In his new book, The Library, Stuart Kells compiles a number of fascinating tales about libraries—both ancient and modern, public and personal, real and fictional. He embarked on a world pilgrimage with his family, visiting hundreds of libraries to research them. Becoming aware each one “has an atmosphere, even a spirit,” he notes they are “much more than mere accumulations of books.” It is just that unique essence he sought to capture in his project, and he ended up with a treasure map.
Kells covers the first libraries—those with no books, consisting of oral traditions and songs—and then moves into ancient books and their storage. He tells of Alexandria in its last days, emergence of the codex, the Renaissance, the printing era, the barbarians, the Vatican Library, book collectors, debauchery, fire, war, looters, thieves, scribes, and “the best and worst librarians in history.” The Pierpont Morgan and Folger Shakespeare Libraries get a whole chapter each.
Fantasy libraries appear, too, as Kells examines the “infinite library” of Jorge Luis Borges and dedicates many pages to Hobbit libraries in the Shire. “Tolkien’s fiction,” Kells observes, “is a sustained hymn to bibliophilia.” He dishes anecdotal vignettes, such as Russian poet Alexander Pushkin, who died in his private home library of four thousand volumes after being wounded in a duel, speaking his last words to his books: “Farewell, friends.”
Chapters on buildings and their holdings are interspersed with sections about the pleasure of books, reading books in bed, “mean-spirited collectors,” curiosities, vandals, writers’ libraries, machines, “library fauna,” disasters, births, and deaths. Kells enlivens the libraries he selects, although some noteworthy ones do not appear (such as the Harry Ransom Center at the University of Texas). Kells outlines collectors and what drove them. He’s a good storyteller (although at times, details overwhelm the narrative and might have worked better in footnotes).
Kells wisely includes library design in a whole chapter, for modern architects certainly seem to be having a field day planning glorious structures to house books. Just look at the glass dome of the University of Chicago’s Mansueto Library (where robotic cranes speed retrieval). The University of Virginia’s Rotunda, Thomas Jefferson’s concept of a center library as the brain of an Academical Village, would have been an interesting one to note from the past.
Books aren’t always located in buildings though. There’s no mention in The Library of the growing global presence of Little Free Libraries. I have one in my front yard, and visit them wherever I travel. Last fall, I tracked one down in Croatia, donating four copies of The Thirteen Clocks by James Thurber (with a new intro by Neil Gaiman) and taking one copy of the novel Bosnian Chronicle by Nobel laureate Ivo Andrić.
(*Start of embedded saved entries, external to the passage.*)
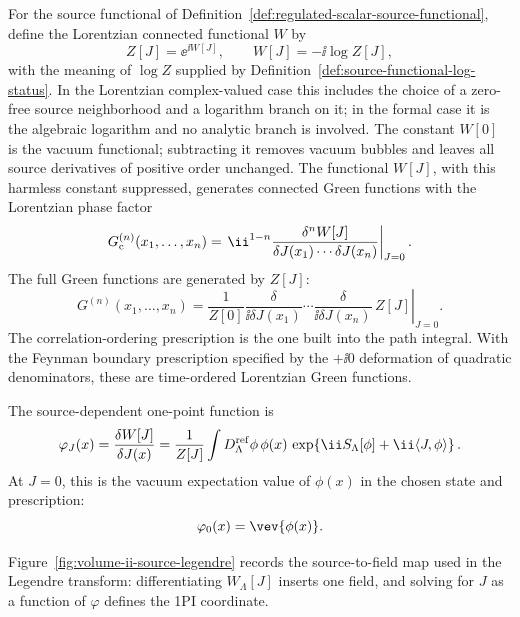 \begin{definition}
\label{def:connected-functional-source-dependent-field}
For the source functional of
Definition~\ref{def:regulated-scalar-source-functional}, define the
Lorentzian connected functional \(W\) by
\[
  Z[J]=\ee^{\ii W[J]},
  \qquad
  W[J]=-\ii\log Z[J],
\]
with the meaning of \(\log Z\) supplied by
Definition~\ref{def:source-functional-log-status}.  In the Lorentzian
complex-valued case this includes the choice of a zero-free source
neighborhood and a logarithm branch on it; in the formal case it is the
algebraic logarithm and no analytic branch is involved.  The constant \(W[0]\)
is the vacuum functional; subtracting it removes vacuum bubbles and leaves all
source derivatives of positive order unchanged.  The functional \(W[J]\), with
this harmless constant suppressed, generates connected Green functions with
the Lorentzian phase factor
\[
  G^{(n)}_{\rm c}(x_1,\ldots,x_n)
  =
  \left.
  \ii^{1-n}
  \frac{\delta^n W[J]}
       {\delta J(x_1)\cdots \delta J(x_n)}
  \right|_{J=0}.
\]
The full Green functions are generated by \(Z[J]\):
\[
  G^{(n)}(x_1,\ldots,x_n)
  =
  \left.
  \frac1{Z[0]}
  \frac{\delta}{\ii\delta J(x_1)}\cdots
  \frac{\delta}{\ii\delta J(x_n)}\,Z[J]
  \right|_{J=0}.
\]
The correlation-ordering prescription is the one built into the path integral.
With the Feynman boundary prescription specified by the \(+\ii0\) deformation
of quadratic denominators, these are time-ordered Lorentzian Green functions.

The source-dependent one-point function is
\[
  \varphi_J(x)
  =
  \frac{\delta W[J]}{\delta J(x)}
  =
  \frac1{Z[J]}
  \int D_\Lambda^{\rm ref}\phi\,
  \phi(x)\,
  \exp\!\left\{
    \ii S_\Lambda[\phi]+\ii\langle J,\phi\rangle
  \right\}.
\]
At \(J=0\), this is the vacuum expectation value of \(\phi(x)\) in the chosen
state and prescription:
\[
  \varphi_0(x)=\vev{\phi(x)} .
\]
\end{definition}

Figure~\ref{fig:volume-ii-source-legendre} records the source-to-field map used
in the Legendre transform: differentiating \(W_\Lambda[J]\) inserts one field,
and solving for \(J\) as a function of \(\varphi\) defines the 1PI coordinate.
There’s a charm about the creative ways people share reading with one another. Bookmobiles have a long history. You can find libraries on donkeys in Zimbabwe, burros in Colombia, camels in Mongolia, mules in Venezuela, and boats in the Mekong River. They’re inside shipping containers in the Netherlands, at the beach in Santa Monica, in a tank in Buenos Aires, and on bikes from Cleveland to Seattle. Actually, you can even check out bikes themselves, as well as books, from a growing number of libraries.
In his last chapter, “Libraries for the Future,” Kells delves into the pros and cons of digitization versus the physicality of books, framing the internet as both curse and blessing for libraries. He mentions the unreliability of Project Gutenberg and mourns all that cannot be digitized, such as marginalia, watermarks, or “the feel of impressed type”—each important to “the physical experience…of handling a book,” and thus an “intrinsic part” of its story.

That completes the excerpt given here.